“So they went up out of Egypt and came to their father Jacob in the land of Canaan. 26 They told him, “Joseph is still alive! In fact, he is ruler of all Egypt.” Jacob was stunned; he did not believe them. 27 But when they told him everything Joseph had said to them, and when he saw the carts Joseph had sent to carry him back, the spirit of their father Jacob revived. 28 And Israel said, “I’m convinced! My son Joseph is still alive. I will go and see him before I die.”NIV
“I’m convinced! My son Joseph is still alive.”
We read in Acts 1:3a about Jesus:
“After his suffering, he presented himself to them and gave many convincing proofs that he was alive.”
Here is another of those points in the Joseph story where we see a likeness to the Jesus story. How will people come to believe that Jesus is alive? Well, this is what struck me as I reflected on the passage early on Monday morning:
• The church must give its witness (26). We have to ‘tell’ them Jesus is “still alive”;
• We should encourage them to get back to the primary source (27a). We want them to hear Jesus for themselves; to listen to His words in the four gospels;
• There is also a place for pointing to the evidence (27b). There is no absolute proof. If there was we wouldn’t need faith. But there is such convincing evidence for the resurrection of Jesus, that many who were adamant they didn’t believe, were won over and came to faith in spite of their earlier prejudices.
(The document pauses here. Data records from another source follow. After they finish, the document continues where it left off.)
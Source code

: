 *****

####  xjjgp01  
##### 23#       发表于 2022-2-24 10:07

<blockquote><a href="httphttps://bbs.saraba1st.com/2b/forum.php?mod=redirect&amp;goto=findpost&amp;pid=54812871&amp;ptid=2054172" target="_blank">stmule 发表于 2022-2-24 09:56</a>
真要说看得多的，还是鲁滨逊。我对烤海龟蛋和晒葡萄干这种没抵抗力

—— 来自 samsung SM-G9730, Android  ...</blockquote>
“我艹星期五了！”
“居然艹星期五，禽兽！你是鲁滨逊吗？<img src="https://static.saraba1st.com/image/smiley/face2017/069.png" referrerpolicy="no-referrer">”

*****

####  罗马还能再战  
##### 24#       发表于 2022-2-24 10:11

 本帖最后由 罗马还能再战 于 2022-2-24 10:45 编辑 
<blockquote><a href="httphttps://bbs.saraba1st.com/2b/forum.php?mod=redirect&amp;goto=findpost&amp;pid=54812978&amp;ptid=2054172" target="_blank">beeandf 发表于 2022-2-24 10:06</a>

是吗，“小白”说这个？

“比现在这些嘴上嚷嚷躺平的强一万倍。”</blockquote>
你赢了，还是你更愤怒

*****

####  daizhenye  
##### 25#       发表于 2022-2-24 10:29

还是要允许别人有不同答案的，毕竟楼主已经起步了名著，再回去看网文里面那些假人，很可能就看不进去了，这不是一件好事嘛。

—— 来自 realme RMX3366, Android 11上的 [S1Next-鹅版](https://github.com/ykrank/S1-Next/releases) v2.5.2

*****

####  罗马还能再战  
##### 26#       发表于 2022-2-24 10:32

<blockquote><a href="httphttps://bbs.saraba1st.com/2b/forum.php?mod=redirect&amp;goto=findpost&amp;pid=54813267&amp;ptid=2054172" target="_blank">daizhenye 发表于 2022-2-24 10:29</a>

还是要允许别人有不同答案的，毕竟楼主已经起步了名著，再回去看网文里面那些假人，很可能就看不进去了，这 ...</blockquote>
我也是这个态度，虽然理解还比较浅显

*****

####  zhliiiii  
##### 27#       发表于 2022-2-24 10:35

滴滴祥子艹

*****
Frank Morrison is one such person. He wrote the classic, ‘Who moved the stone?’ He entitled the first chapter, ‘the book that refused to be written.’ He had intended to explain that the resurrection accounts were human inventions – fairy-tale endings to the matchless story of Jesus. But when he began to sift the evidence, his mind was changed, and he was honest enough to admit it. He is just one among many who could tell a similar story. In recent years, Lee Strobel has written many books on Christian apologetics. He said: “I owe Morrison a great debt of gratitude. Who Moved the Stone? was an important early link in a long chain of evidence that God used to bring me into his kingdom. Morison’s stirring intellectual exploration of the historical record proved to be an excellent starting point for my spiritual investigation.”
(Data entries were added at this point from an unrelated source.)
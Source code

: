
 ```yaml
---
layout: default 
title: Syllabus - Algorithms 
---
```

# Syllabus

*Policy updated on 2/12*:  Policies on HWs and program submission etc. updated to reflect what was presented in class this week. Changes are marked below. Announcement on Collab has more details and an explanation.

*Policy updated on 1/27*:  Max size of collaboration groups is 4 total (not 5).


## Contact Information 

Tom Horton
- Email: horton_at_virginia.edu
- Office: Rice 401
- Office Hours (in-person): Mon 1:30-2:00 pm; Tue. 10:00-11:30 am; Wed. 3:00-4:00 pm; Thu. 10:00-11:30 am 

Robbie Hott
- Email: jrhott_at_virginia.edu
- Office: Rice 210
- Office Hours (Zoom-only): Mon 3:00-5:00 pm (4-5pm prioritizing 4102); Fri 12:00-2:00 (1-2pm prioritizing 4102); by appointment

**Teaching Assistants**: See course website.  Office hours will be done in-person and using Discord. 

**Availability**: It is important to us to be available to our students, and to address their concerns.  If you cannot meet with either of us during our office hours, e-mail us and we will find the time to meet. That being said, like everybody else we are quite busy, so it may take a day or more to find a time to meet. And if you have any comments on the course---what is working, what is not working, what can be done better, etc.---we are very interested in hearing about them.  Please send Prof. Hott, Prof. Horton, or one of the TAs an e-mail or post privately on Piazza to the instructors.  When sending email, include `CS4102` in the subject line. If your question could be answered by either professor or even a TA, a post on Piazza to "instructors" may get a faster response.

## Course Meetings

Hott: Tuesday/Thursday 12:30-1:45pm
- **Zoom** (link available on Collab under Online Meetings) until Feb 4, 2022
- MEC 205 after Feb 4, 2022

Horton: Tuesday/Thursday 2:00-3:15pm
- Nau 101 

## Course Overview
Every Christian can affirm that Jesus is alive, and we will “go and see” Him after we die. This is our glorious hope. We see Him now by faith, but one day we will see Him face to face.
‘Behold Jesus manifesting himself as a Brother and a Friend to those who once were his despisers, his enemies. He assures them of his love and the riches of his grace. He commands them to lay aside envy, anger, malice, and strife, and to live in peace with each other. He teaches them to give up the world for him and his fulness. He supplies all that is needful to bring them home to himself, that where he is they may be also. And though, when he at last sends for his people, they may for a time feel some doubts and fears, yet the thought of seeing his glory and of being with him, will enable them to say, It is enough, I am willing to die; and I go to see, and to be with the Beloved of my soul.’ Matthew Henry.